I just got word from Deerbrook Editions that my forthcoming essay collection,
The Vagabond's Bookshelf, has gone into production. These essays about rereading have existed for so many years as an Unpublishable Manuscript that the idea of finally seeing them in print is startling--as if I'll be trying to sell a past version of my life as a brand-new product. On the other hand, hurray for old books, even if one of them is mine.
Meanwhile, Chestnut Ridge, my other Unpublishable Manuscript, is lurking in the bowels of several publishers' computers. I wonder what will ever happen to it.
**
I sit at my desk now and wonder how to end this book. Who, of all the writers on my shelves, requires the last word? I lean back in my chair and look up, and there stands Walt Whitman, leaning against his doorway, waiting for me . . . dear striding, loud-mouthed Walt, who soaks up the world like ink—its stories and music halls, its farms and harbors, its sermons and whispers and shouts: who fearlessly turns the world into the palette of himself. And Walt does have something to say to me, and to you, as I should have known he would:
I doubt it not—then more, far more;
In each old song bequeath’d—in every noble page or text,
(Different—something unreck’d before—some unsuspected author,)
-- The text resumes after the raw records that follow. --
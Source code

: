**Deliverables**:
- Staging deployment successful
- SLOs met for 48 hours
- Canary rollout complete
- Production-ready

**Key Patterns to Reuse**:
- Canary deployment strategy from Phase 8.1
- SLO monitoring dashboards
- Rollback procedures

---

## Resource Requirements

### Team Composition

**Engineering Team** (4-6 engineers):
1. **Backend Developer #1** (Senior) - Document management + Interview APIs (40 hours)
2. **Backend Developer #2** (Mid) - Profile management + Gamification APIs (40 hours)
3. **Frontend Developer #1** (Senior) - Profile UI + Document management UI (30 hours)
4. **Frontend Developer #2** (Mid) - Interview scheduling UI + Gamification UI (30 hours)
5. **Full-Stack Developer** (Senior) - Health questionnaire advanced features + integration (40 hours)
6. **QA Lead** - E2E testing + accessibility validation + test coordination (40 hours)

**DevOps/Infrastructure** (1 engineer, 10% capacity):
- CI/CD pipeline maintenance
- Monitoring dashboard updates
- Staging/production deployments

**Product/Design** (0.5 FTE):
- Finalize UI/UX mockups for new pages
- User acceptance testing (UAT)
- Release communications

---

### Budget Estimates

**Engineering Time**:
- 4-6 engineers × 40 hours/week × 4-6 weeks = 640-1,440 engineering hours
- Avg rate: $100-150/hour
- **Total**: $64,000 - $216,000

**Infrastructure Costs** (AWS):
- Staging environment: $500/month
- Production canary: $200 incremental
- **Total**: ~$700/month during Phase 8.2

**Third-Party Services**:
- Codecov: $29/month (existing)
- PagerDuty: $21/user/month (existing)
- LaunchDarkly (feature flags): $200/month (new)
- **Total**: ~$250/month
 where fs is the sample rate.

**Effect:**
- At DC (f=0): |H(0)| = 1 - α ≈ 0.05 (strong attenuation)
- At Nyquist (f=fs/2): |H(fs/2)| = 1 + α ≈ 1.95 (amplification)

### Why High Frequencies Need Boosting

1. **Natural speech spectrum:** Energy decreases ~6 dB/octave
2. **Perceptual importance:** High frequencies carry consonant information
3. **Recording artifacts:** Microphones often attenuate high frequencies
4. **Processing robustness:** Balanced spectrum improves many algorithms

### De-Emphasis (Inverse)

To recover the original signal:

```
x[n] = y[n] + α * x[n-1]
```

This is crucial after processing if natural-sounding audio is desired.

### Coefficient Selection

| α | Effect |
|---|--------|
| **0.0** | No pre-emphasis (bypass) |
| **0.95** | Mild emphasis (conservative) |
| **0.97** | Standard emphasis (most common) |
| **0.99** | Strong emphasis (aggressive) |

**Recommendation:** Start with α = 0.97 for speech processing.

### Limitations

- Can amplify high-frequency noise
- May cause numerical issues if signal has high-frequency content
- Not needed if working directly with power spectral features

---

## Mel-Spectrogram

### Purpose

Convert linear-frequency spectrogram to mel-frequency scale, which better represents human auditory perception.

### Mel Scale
In every object, mountain, tree, and star—in every birth and life,
As part of each—evolv’d from each—meaning, behind the ostent,
A mystic cipher waits infolded.
[from
The Vagabond's Book: A Reader's Memoir (Deerbrook Editions, 2016)]
2 comments:
ahh Walt.
I found myself devoting three full days of class time this week, just rolling around in language, using Song of Myself as the text. What a great conversation began in my class! Students who rarely have a cogent point: "Wait, this guy...he sounds like Thoreau." And others, who rarely trust poetry: "So, Emerson's stuff...this guy, he 'gets it' and lives it, right?"
As I get older, I fall more and more in love with Whitman and his glorying in language. He bends it, makes it flex and sweat, expands it to make room for all of us.
Great comments from your students . . . but, then, they have a terrific teacher, don't they?--one who lets them "roll around in language." Carlene, you are the best!